───── Source material ─────

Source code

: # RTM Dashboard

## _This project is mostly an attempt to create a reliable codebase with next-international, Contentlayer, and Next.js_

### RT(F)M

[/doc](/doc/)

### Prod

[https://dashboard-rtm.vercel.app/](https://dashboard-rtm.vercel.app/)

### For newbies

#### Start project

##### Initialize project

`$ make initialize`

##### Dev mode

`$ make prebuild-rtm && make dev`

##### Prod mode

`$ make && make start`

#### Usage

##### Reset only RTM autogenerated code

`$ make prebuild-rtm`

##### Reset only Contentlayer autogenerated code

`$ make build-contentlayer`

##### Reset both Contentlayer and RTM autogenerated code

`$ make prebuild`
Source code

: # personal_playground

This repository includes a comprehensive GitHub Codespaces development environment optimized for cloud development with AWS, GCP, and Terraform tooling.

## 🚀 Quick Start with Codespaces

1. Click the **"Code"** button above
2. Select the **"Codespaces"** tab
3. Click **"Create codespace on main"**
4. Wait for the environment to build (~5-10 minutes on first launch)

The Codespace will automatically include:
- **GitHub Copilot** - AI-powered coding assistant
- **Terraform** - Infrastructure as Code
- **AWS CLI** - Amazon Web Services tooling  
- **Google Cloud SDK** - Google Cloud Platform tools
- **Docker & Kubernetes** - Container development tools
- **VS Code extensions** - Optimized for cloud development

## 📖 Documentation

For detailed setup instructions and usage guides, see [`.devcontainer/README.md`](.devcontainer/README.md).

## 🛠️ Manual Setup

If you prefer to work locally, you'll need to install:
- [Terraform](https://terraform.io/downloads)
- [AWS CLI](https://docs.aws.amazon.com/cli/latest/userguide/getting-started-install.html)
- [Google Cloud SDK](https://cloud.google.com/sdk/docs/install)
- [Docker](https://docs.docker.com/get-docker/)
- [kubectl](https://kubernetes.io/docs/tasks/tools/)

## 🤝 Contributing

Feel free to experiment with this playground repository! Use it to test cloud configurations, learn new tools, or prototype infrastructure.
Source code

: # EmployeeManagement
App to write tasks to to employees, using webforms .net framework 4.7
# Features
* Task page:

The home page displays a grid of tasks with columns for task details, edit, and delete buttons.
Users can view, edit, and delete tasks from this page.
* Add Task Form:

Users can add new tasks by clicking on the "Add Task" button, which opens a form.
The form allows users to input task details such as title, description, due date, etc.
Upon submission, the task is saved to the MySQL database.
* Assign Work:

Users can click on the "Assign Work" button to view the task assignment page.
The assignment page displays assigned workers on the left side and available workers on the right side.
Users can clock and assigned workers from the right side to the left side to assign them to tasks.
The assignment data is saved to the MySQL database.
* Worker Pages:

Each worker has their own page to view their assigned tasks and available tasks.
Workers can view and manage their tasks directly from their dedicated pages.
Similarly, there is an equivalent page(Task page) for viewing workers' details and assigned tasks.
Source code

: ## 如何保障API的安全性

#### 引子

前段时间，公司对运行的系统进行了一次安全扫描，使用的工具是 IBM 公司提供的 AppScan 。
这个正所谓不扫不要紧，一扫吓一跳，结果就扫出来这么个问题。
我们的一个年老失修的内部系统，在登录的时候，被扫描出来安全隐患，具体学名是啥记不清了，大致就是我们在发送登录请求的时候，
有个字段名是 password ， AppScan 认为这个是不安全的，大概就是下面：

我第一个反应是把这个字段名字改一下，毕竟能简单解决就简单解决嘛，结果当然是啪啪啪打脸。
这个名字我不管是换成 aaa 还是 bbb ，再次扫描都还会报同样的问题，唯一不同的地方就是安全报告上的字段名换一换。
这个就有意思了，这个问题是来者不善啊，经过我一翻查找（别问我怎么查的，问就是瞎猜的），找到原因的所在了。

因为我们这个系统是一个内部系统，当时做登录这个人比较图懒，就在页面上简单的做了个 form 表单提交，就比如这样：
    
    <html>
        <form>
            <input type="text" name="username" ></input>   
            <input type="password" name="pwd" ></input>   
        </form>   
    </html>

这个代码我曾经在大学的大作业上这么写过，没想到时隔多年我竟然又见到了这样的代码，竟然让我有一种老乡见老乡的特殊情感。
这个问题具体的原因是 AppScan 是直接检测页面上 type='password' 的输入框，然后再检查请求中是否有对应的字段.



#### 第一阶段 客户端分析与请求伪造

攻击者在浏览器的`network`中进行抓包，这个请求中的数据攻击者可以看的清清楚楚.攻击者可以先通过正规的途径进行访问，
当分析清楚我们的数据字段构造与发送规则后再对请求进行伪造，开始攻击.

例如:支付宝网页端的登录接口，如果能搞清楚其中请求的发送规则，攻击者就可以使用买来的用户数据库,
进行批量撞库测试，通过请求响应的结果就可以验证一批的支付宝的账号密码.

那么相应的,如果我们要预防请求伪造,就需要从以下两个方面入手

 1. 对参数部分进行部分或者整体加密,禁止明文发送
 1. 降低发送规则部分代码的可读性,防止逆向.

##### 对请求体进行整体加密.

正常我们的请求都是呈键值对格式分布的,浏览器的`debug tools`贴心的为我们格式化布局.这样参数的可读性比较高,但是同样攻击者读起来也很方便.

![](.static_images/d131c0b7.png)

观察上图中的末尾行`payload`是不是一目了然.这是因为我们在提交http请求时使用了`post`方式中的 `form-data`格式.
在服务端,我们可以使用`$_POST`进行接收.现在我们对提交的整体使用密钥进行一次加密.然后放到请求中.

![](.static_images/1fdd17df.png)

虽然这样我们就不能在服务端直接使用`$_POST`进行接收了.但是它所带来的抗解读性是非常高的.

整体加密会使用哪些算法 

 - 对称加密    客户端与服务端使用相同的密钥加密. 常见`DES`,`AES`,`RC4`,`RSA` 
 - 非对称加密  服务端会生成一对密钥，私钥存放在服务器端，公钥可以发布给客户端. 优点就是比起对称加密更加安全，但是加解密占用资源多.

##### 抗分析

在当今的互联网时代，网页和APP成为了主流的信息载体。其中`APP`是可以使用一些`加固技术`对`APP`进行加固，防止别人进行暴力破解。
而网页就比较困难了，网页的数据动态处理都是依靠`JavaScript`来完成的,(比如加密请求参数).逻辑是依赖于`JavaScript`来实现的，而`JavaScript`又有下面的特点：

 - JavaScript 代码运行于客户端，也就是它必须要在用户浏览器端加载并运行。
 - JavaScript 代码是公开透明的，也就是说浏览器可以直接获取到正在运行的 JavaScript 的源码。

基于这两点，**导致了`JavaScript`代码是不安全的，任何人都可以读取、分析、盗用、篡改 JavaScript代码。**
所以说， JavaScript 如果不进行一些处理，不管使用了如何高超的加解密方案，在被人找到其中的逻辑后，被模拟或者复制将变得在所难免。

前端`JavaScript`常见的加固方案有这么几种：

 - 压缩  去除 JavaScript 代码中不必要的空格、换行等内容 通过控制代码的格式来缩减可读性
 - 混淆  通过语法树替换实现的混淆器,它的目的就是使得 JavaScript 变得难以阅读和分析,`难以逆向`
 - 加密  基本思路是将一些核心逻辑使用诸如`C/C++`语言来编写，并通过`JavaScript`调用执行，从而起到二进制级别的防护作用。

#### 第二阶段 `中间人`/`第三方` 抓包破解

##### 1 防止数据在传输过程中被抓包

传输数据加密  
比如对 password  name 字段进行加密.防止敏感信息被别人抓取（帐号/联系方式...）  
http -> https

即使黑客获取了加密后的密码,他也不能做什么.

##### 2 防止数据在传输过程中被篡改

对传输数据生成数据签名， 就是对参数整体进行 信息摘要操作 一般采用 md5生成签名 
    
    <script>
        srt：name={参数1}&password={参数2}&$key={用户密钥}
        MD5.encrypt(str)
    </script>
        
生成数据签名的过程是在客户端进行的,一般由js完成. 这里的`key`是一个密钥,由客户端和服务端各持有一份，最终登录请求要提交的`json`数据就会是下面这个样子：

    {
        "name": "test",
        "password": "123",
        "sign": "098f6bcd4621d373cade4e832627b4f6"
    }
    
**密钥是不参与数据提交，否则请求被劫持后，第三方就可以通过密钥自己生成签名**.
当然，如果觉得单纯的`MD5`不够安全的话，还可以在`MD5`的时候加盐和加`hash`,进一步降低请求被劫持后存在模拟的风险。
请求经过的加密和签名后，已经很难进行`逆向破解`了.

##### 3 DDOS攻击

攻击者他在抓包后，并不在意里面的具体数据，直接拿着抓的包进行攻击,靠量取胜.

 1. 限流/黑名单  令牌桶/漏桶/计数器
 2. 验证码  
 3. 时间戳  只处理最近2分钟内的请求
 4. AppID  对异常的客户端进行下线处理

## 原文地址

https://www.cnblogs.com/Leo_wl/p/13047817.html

─────

> Activity
Copy out all the lines of the records that include "MySQL".

> Task output
Upon submission, the task is saved to the MySQL database.
The assignment data is saved to the MySQL database.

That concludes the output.